DAWs are incredible pieces of technology, combining most of the functions of a hardware-based recording studio into a single piece of über-software. If you took an engineer from the 1970s and dropped that person into the present day, he or she would be utterly amazed at the capabilities we have in the modern DAW studio.

As a writer and editor in the music technology field, I’ve had the opportunity to work in a lot of different DAWs. Although some, like Ableton Live and Bitwig Studio, are focused more toward loop-based production, on a macro level, they all provide a pretty similar multitrack-audio-and-MIDI-recording-and-mixing environment.

That said, the way they go about doing things can be pretty different, especially once you get into the subtler points of the user interfaces. At that level, I’ve found a lot of features that seem like they should be no-brainers and implemented by all DAW applications…but aren’t.

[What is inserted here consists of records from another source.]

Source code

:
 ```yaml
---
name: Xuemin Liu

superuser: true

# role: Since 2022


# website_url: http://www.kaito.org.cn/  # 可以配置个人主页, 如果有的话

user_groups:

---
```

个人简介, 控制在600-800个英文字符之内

Read more Mix Blog Studio: Working Without a Net Is Becoming Passe

A prime example is the way Pro Tools sets its recording in and out points. All you have to do is make a timeline selection in the track you’re recording. When you hit Record, Pro Tools will punch in at the start of the selection and out at the end. Easy and fast. Virtually every other DAW I’ve used requires a two- or three-step process to set punch boundaries. Why everyone doesn’t adopt the Pro Tools model is a mystery to me.

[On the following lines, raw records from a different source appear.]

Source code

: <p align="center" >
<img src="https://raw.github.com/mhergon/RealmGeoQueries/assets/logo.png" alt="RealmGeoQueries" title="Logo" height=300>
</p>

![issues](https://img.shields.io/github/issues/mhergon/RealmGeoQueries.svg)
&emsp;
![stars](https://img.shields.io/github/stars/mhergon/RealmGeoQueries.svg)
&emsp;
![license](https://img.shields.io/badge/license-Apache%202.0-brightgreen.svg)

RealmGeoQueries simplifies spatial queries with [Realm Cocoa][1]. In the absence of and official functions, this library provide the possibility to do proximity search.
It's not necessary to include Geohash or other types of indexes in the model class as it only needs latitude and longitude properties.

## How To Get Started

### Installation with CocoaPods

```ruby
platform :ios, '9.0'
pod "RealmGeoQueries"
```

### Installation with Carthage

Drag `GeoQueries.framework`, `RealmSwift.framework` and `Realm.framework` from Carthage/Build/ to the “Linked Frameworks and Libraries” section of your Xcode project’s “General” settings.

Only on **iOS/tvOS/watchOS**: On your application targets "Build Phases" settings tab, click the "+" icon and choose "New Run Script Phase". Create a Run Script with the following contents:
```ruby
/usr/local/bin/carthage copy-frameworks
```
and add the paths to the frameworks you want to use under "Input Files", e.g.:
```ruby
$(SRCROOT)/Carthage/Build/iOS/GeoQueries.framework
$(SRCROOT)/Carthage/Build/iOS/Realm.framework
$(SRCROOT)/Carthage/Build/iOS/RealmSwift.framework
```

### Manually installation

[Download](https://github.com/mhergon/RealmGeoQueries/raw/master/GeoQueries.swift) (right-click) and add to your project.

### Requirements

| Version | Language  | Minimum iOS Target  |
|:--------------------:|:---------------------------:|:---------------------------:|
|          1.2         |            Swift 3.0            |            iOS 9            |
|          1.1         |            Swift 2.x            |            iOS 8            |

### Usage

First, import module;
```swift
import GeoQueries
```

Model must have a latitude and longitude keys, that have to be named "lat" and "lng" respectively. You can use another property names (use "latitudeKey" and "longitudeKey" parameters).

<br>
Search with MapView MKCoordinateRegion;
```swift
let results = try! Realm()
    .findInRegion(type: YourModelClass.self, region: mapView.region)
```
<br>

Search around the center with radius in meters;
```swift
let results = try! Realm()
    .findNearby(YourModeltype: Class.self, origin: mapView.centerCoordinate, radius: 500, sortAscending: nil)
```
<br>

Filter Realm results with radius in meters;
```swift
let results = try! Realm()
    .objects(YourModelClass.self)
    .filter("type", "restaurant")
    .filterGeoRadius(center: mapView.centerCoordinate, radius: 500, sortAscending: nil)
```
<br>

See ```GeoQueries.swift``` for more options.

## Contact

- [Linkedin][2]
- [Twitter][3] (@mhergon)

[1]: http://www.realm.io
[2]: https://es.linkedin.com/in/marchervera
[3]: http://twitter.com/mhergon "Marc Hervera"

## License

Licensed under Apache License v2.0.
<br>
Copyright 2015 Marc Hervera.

Here’s another one: Some DAWs allow you to have more than one song open at a time so you can switch between them quickly; others make you close one song to open another. Unless there’s some technical restriction that keeps some applications from allowing this, it too should be universally adopted.

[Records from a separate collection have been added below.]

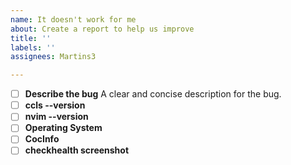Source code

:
 ```yaml
---
name: It doesn't work for me
about: Create a report to help us improve
title: ''
labels: ''
assignees: Martins3

---
```


- [ ] **Describe the bug**
A clear and concise description for the bug.
- [ ] **ccls --version**
- [ ] **nvim --version**
- [ ] **Operating System**
- [ ] **CocInfo**
- [ ] **checkhealth screenshot**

Apple Logic Pro X offers a fantastic feature that should be standard on every DAW: When you select adjacent tracks in the mixer, it automatically creates a temporary track group until you de-select the tracks. It’s so much more efficient than having to first create a group in a separate window before initiating an action like adding the same plug-in to all of the grouped tracks or turning up all their volumes by the same amount.

Most DAWs allow you to save and recall channel-strip settings, which is probably the no-brainer of all no-brainers, yet some don’t. Why not?

Finally, here’s a feature I’ve often wished for but haven’t seen in any DAW: Custom scaling of the width of channel strips in the mixer. All the programs I’ve used allow you to switch between two size choices: standard and narrow, but don’t let you set a custom size. There are occasions where I’m working on a mix with relatively few tracks and would like to make the mixer channels even wider than standard. Other times I have lots of tracks but want a little more width than you get in the narrow view.

The little things can make the difference between an efficient and inefficient workflow. I would love to see these “no brainer” ideas get more widely adopted across the DAW community. What are the no-brainer options that you would like to see?